*About this task*
Everything from the line containing "- **Install dpkg if not installed**" through the line containing "If you use _**Windows" should be repeated exactly, and nothing else from the data.

*Working data*

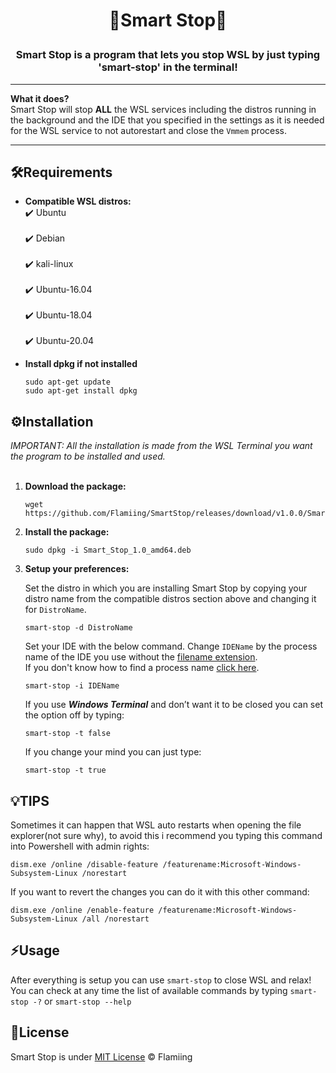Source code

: # <p align="center">🧠Smart Stop🧠</p>

### <p align="center">Smart Stop is a program that lets you stop WSL by just typing 'smart-stop' in the terminal!</p>

---
**What it does?**</br>
Smart Stop will stop **ALL** the WSL services including the distros running in the background and the IDE that you specified in the settings as it is needed for the WSL service to not autorestart and close the `Vmmem` process.</br>

---
## 🛠️Requirements

  
 - **Compatible WSL distros:**<br/>
	  	✔️ Ubuntu<br/> 		 
	  	✔️ Debian<br/> 		 
	  	✔️ kali-linux<br/> 		 
	  	✔️ Ubuntu-16.04<br/> 		 
	  	✔️ Ubuntu-18.04<br/> 		 
	  	✔️ Ubuntu-20.04<br/>


 - **Install dpkg if not installed**
	
       sudo apt-get update
       sudo apt-get install dpkg

## ⚙️Installation

*IMPORTANT: All the installation is made from the WSL Terminal you want the program to be installed and used.* </br>
</br>
 1. **Download the package:**
	 
		wget https://github.com/Flamiing/SmartStop/releases/download/v1.0.0/Smart_Stop_1.0_amd64.deb
 2. **Install the package:**

		sudo dpkg -i Smart_Stop_1.0_amd64.deb

 3. **Setup your preferences:**
 
	Set the distro in which you are installing Smart Stop by copying your distro name from the compatible distros section above and changing it for `DistroName`.

		smart-stop -d DistroName
	Set your IDE with the below command. Change `IDEName` by the process name of the IDE you use without the [filename extension](https://en.wikipedia.org/wiki/Filename_extension#:~:text=A%20filename%20extension%2C%20file%20name,md%20). <br/>
	If you don't know how to find a process name [click here](https://docs.celonis.com/en/how-to-discover-a-process-name-for-a-specific-application.html).

		smart-stop -i IDEName
		
	If you use _**Windows Terminal**_ and don’t want it to be closed you can set the option off by typing:

		smart-stop -t false
	If you change your mind you can just type:

		smart-stop -t true

## 💡TIPS

Sometimes it can happen that WSL auto restarts when opening the file explorer(not sure why), to avoid this i recommend you typing this command into Powershell with admin rights:</br>

	dism.exe /online /disable-feature /featurename:Microsoft-Windows-Subsystem-Linux /norestart
	
If you want to revert the changes you can do it with this other command:

	dism.exe /online /enable-feature /featurename:Microsoft-Windows-Subsystem-Linux /all /norestart

## ⚡Usage

After everything is setup you can use `smart-stop` to close WSL and relax!<br/>
You can check at any time the list of available commands by typing `smart-stop -?` or `smart-stop --help`

## 📃License

Smart Stop is under [MIT License](https://github.com/Flamiing/SmartStop/blob/main/LICENSE) © Flamiing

*Exercise answer*
 - **Install dpkg if not installed**
	
       sudo apt-get update
       sudo apt-get install dpkg

## ⚙️Installation

*IMPORTANT: All the installation is made from the WSL Terminal you want the program to be installed and used.* </br>
</br>
 1. **Download the package:**
	 
		wget https://github.com/Flamiing/SmartStop/releases/download/v1.0.0/Smart_Stop_1.0_amd64.deb
 2. **Install the package:**

		sudo dpkg -i Smart_Stop_1.0_amd64.deb

 3. **Setup your preferences:**
 
	Set the distro in which you are installing Smart Stop by copying your distro name from the compatible distros section above and changing it for `DistroName`.

		smart-stop -d DistroName
	Set your IDE with the below command. Change `IDEName` by the process name of the IDE you use without the [filename extension](https://en.wikipedia.org/wiki/Filename_extension#:~:text=A%20filename%20extension%2C%20file%20name,md%20). <br/>
	If you don't know how to find a process name [click here](https://docs.celonis.com/en/how-to-discover-a-process-name-for-a-specific-application.html).

		smart-stop -i IDEName
		
	If you use _**Windows Terminal**_ and don’t want it to be closed you can set the option off by typing:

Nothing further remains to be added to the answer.